Is CMS cycle can collect finalize objects

Thu Nov 24 01:52:13 PST 2011

Hi Koji and Ramki,

I had a look at the repro test case in Bug 7113118. I don't think the test
case is showing the same problem as the original one caused by
SocksSocketImpl objects. The way this test case is behaving is exactly what
the VM arguments told it to do.

I ran the test case on a 64-bit Linux HotSpot Server VM, on JDK 6 update 29.

My .hotspotrc is at [1].

SurvivorRatio doesn't need to be set explicitly, because when CMS is in use
and MaxTenuringThreshold is 0 (or AlwaysTenure is true), the SurvivorRatio
will automatically be set to 1024 by ergonomics.
UsePSAdaptiveSurvivorSizePolicy has no effect when CMS is in use, so it's
omitted from my configuration, too.

By using -XX:+PrintReferenceGC, the gc log will show when and how many
finalizable object are discovered.

The VM arguments given force all surviving object from minor collections to
be promoted into the old generation, and none of the minor collections had
a chance to discovery any ready-to-be-collected FinalReferences, so minor
GC logs aren't of interest in this case. All of the minor GC log lines show
"[FinalReference, 0 refs, xxx secs]".

A part of the GC log can be found at [2]. This log shows two CMS
collections cycles, in between dozens of minor collections.

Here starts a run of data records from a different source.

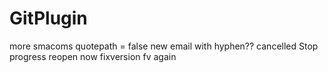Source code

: # GitPlugin

more smacoms
quotepath = false
new email
with hyphen??
cancelled
Stop progress
reopen now
fixversion
fv again
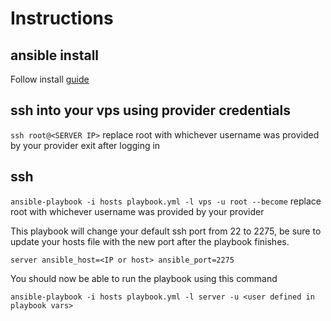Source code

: # Instructions

## ansible install
Follow install [guide](https://docs.ansible.com/ansible/latest/installation_guide/intro_installation.html#installing-and-upgrading-ansible-with-pip)

## ssh into your vps using provider credentials
`ssh root@<SERVER IP>` replace root with whichever username was provided by your provider
exit after logging in

## ssh 
`ansible-playbook -i hosts playbook.yml -l vps -u root --become` replace root with whichever username was provided by your provider

This playbook will change your default ssh port from 22 to 2275, be sure to update your hosts file with the new port after the playbook finishes.

`server ansible_host=<IP or host> ansible_port=2275` 


You should now be able to run the playbook using this command

`ansible-playbook -i hosts playbook.yml -l server -u <user defined in playbook vars>`

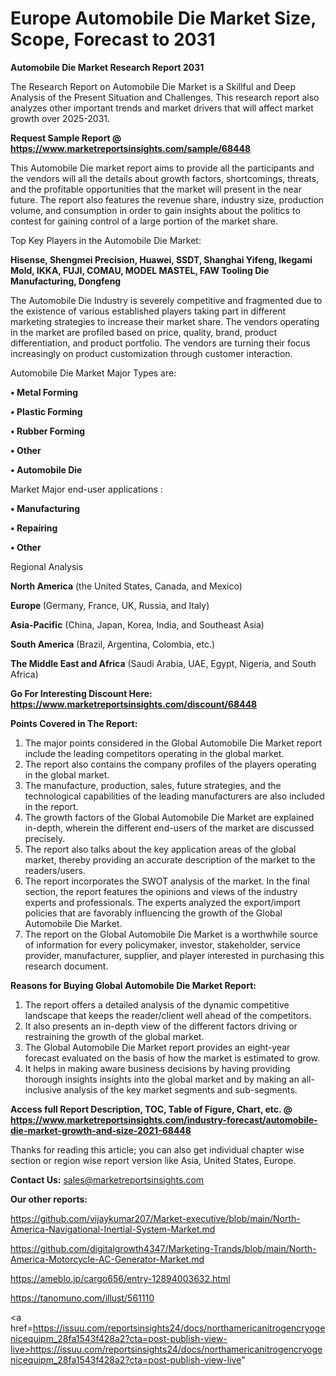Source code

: # Europe Automobile Die Market Size, Scope, Forecast to 2031

<strong>Automobile Die Market Research Report 2031</strong>

The Research Report on Automobile Die Market is a Skillful and Deep Analysis of the Present Situation and Challenges. This research report also analyzes other important trends and market drivers that will affect market growth over 2025-2031.

<strong>Request Sample Report @ <a href=https://www.marketreportsinsights.com/sample/68448>https://www.marketreportsinsights.com/sample/68448</a></strong>

This Automobile Die market report aims to provide all the participants and the vendors will all the details about growth factors, shortcomings, threats, and the profitable opportunities that the market will present in the near future. The report also features the revenue share, industry size, production volume, and consumption in order to gain insights about the politics to contest for gaining control of a large portion of the market share.

Top Key Players in the Automobile Die Market:

<strong>Hisense, Shengmei Precision, Huawei, SSDT, Shanghai Yifeng, Ikegami Mold, IKKA, FUJI, COMAU, MODEL MASTEL, FAW Tooling Die Manufacturing, Dongfeng</strong>

The Automobile Die Industry is severely competitive and fragmented due to the existence of various established players taking part in different marketing strategies to increase their market share. The vendors operating in the market are profiled based on price, quality, brand, product differentiation, and product portfolio. The vendors are turning their focus increasingly on product customization through customer interaction.

Automobile Die Market Major Types are:

<strong>• Metal Forming

• Plastic Forming

• Rubber Forming

• Other

• Automobile Die</strong>

Market Major end-user applications :

<strong>• Manufacturing

• Repairing

• Other</strong>

Regional Analysis

</u><strong><b>North America</b></strong> (the United States, Canada, and Mexico)

<strong><b>Europe </b></strong>(Germany, France, UK, Russia, and Italy)

<strong><b>Asia-Pacific</b></strong> (China, Japan, Korea, India, and Southeast Asia)

<strong><b>South America</b></strong> (Brazil, Argentina, Colombia, etc.)

<strong><b>The Middle East and Africa</b></strong> (Saudi Arabia, UAE, Egypt, Nigeria, and South Africa)

<strong>Go For Interesting Discount Here: <a href=https://www.marketreportsinsights.com/discount/68448>https://www.marketreportsinsights.com/discount/68448</a></strong>

<strong>Points Covered in The Report:</strong>
<ol>
  <li>The major points considered in the Global Automobile Die Market report include the leading competitors operating in the global market.</li>
  <li>The report also contains the company profiles of the players operating in the global market.</li>
  <li>The manufacture, production, sales, future strategies, and the technological capabilities of the leading manufacturers are also included in the report.</li>
  <li>The growth factors of the Global Automobile Die Market are explained in-depth, wherein the different end-users of the market are discussed precisely.</li>
  <li>The report also talks about the key application areas of the global market, thereby providing an accurate description of the market to the readers/users.</li>
  <li>The report incorporates the SWOT analysis of the market. In the final section, the report features the opinions and views of the industry experts and professionals. The experts analyzed the export/import policies that are favorably influencing the growth of the Global Automobile Die Market.</li>
  <li>The report on the Global Automobile Die Market is a worthwhile source of information for every policymaker, investor, stakeholder, service provider, manufacturer, supplier, and player interested in purchasing this research document.</li>
</ol>
<strong>Reasons for Buying Global Automobile Die Market Report:</strong>

<ol>
  <li>The report offers a detailed analysis of the dynamic competitive landscape that keeps the reader/client well ahead of the competitors.</li>
  <li>It also presents an in-depth view of the different factors driving or restraining the growth of the global market.</li>
  <li>The Global Automobile Die Market report provides an eight-year forecast evaluated on the basis of how the market is estimated to grow.</li>
  <li>It helps in making aware business decisions by having providing thorough insights insights into the global market and by making an all-inclusive analysis of the key market segments and sub-segments.</li>
</ol>
<strong>Access full Report Description, TOC, Table of Figure, Chart, etc. @ <a href=https://www.marketreportsinsights.com/industry-forecast/automobile-die-market-growth-and-size-2021-68448>https://www.marketreportsinsights.com/industry-forecast/automobile-die-market-growth-and-size-2021-68448</a></strong>


Thanks for reading this article; you can also get individual chapter wise section or region wise report version like Asia, United States, Europe.

<strong>Contact Us:</strong>
sales@marketreportsinsights.com

<strong>Our other reports:</strong>

<a href=https://github.com/vijaykumar207/Market-executive/blob/main/North-America-Navigational-Inertial-System-Market.md>https://github.com/vijaykumar207/Market-executive/blob/main/North-America-Navigational-Inertial-System-Market.md</a>

<a href=https://github.com/digitalgrowth4347/Marketing-Trands/blob/main/North-America-Motorcycle-AC-Generator-Market.md>https://github.com/digitalgrowth4347/Marketing-Trands/blob/main/North-America-Motorcycle-AC-Generator-Market.md</a>

<a href=https://ameblo.jp/cargo656/entry-12894003632.html>https://ameblo.jp/cargo656/entry-12894003632.html</a>

<a href=https://tanomuno.com/illust/561110>https://tanomuno.com/illust/561110</a>

<a href=https://issuu.com/reportsinsights24/docs/northamericanitrogencryogenicequipm_28fa1543f428a2?cta=post-publish-view-live>https://issuu.com/reportsinsights24/docs/northamericanitrogencryogenicequipm_28fa1543f428a2?cta=post-publish-view-live</a>"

* Before the first of these two CMS collections, the Java heap used
is 971914K, and then the CMS occupancy threshold is crossed so a CMS
collection cycle starts;
* During the re-mark phase of the first CMS collection, 46400
FinalReferences were discovered;
* After the first CMS collection, the Java heap used is still high,
at 913771K, because the finalizable objects need another old generation
collection to be collected (either CMS or full GC is fine);
* During the re-mark phase of the second CMS collection, 3000
FinalReferences were discovered, these are from promoted objects from the
minor collections in between;
* After the second CMS collection, the Java heap used goes down to 61747K,
as the finalizable objects discovered from the first CMS collection are
indeed finalized and then collected during the second CMS collection.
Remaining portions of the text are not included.